Federal Reserve Governor Christopher Waller has indicated that an interest rate hike might be necessary if core inflation remains elevated, suggesting a potential shift in monetary policy. The federal funds rate is currently set at 3.50%–3.75%, but with core CPI inflation at 3.1% year-over-year as of July 2026, there is ongoing pressure from tariffs and supply shocks contributing to inflationary trends. Waller’s comments mark a departure from his earlier stance that rate cuts could be considered, aligning instead with a data-dependent approach driven by stable labor market conditions and rising inflation expectations.

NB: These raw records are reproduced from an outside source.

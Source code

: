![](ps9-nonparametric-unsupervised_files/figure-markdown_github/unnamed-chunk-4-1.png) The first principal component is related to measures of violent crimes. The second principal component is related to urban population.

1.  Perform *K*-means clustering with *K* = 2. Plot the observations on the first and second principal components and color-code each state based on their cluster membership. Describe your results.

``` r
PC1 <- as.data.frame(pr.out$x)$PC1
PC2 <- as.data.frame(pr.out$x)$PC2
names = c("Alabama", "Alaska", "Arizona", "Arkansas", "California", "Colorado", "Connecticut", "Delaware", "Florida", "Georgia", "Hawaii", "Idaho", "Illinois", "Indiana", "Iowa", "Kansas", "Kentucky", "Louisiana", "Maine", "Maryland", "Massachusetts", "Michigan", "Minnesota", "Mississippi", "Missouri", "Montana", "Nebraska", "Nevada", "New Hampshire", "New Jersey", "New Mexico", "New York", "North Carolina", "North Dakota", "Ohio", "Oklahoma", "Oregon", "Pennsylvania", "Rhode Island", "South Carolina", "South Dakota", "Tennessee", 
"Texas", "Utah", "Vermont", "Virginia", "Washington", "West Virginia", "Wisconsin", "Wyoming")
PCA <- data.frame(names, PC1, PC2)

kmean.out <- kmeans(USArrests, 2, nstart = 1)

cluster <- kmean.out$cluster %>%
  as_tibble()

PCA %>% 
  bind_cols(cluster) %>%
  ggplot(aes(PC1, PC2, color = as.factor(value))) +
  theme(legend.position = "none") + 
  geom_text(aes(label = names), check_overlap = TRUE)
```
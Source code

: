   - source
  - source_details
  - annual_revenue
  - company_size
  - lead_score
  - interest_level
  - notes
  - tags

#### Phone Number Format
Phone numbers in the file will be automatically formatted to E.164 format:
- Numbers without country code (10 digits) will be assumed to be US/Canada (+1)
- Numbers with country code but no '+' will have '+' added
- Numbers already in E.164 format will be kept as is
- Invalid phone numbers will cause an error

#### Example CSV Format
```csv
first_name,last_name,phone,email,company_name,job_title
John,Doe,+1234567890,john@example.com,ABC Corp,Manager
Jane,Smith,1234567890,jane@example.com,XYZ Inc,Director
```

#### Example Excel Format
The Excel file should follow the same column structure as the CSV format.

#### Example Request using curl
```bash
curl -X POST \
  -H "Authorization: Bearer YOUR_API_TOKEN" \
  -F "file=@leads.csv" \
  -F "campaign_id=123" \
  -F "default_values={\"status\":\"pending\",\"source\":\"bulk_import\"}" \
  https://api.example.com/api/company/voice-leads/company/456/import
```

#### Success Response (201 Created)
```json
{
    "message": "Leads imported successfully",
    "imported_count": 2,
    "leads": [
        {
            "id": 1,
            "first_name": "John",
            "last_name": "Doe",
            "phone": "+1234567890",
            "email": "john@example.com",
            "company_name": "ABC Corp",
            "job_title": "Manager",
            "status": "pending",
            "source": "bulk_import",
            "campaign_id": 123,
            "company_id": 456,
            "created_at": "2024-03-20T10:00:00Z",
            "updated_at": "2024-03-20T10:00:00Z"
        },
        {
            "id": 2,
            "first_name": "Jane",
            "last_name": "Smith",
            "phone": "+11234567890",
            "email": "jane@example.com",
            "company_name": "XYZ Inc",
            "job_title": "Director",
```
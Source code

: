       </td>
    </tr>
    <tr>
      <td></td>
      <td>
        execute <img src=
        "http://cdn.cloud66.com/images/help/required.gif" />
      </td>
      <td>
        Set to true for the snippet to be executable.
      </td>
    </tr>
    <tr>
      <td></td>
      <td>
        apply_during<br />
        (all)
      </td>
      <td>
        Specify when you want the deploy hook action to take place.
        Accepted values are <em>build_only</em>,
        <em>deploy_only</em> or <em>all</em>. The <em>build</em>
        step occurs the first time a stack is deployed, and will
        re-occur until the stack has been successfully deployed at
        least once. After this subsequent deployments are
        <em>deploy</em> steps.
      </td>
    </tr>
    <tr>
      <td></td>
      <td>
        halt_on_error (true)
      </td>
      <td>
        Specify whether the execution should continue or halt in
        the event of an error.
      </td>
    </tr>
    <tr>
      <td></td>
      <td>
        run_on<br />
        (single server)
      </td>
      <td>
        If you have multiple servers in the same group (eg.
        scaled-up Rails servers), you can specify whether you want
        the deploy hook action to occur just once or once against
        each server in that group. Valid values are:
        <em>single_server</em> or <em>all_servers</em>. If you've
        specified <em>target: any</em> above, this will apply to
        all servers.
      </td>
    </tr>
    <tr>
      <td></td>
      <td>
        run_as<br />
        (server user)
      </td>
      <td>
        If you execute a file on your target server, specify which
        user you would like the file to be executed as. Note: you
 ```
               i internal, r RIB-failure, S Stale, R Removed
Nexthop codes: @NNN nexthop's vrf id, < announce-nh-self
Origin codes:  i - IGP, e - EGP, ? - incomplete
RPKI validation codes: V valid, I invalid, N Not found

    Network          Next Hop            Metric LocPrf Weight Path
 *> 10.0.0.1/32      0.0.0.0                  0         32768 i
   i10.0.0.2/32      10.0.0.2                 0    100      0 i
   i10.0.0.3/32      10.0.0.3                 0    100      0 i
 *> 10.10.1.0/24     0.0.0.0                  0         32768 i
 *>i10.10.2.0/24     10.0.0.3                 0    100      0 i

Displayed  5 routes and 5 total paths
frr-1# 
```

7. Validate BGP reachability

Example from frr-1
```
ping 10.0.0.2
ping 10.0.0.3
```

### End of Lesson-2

This has led to increased market speculation of a 25-basis-point hike by September 2026, with implied probabilities now around 70%.

Key Takeaways

  • Waller’s remarks suggest a potential rate hike if inflation does not align with the Fed’s 2% target.
  • Market activity indicates a significant rise in the probability of a September rate hike, now priced at 64.5% YES.
  • Recent core CPI figures and supply chain disruptions appear to support scenarios where a rate hike is more likely.

What to Watch

Observers should monitor upcoming inflation reports and Federal Reserve communications for further indications of policy direction. Any additional comments from Fed Chair Jerome Powell or shifts in FOMC projections could impact market pricing. A continued rise in core inflation or labor market tightening may further solidify expectations of a rate hike by September.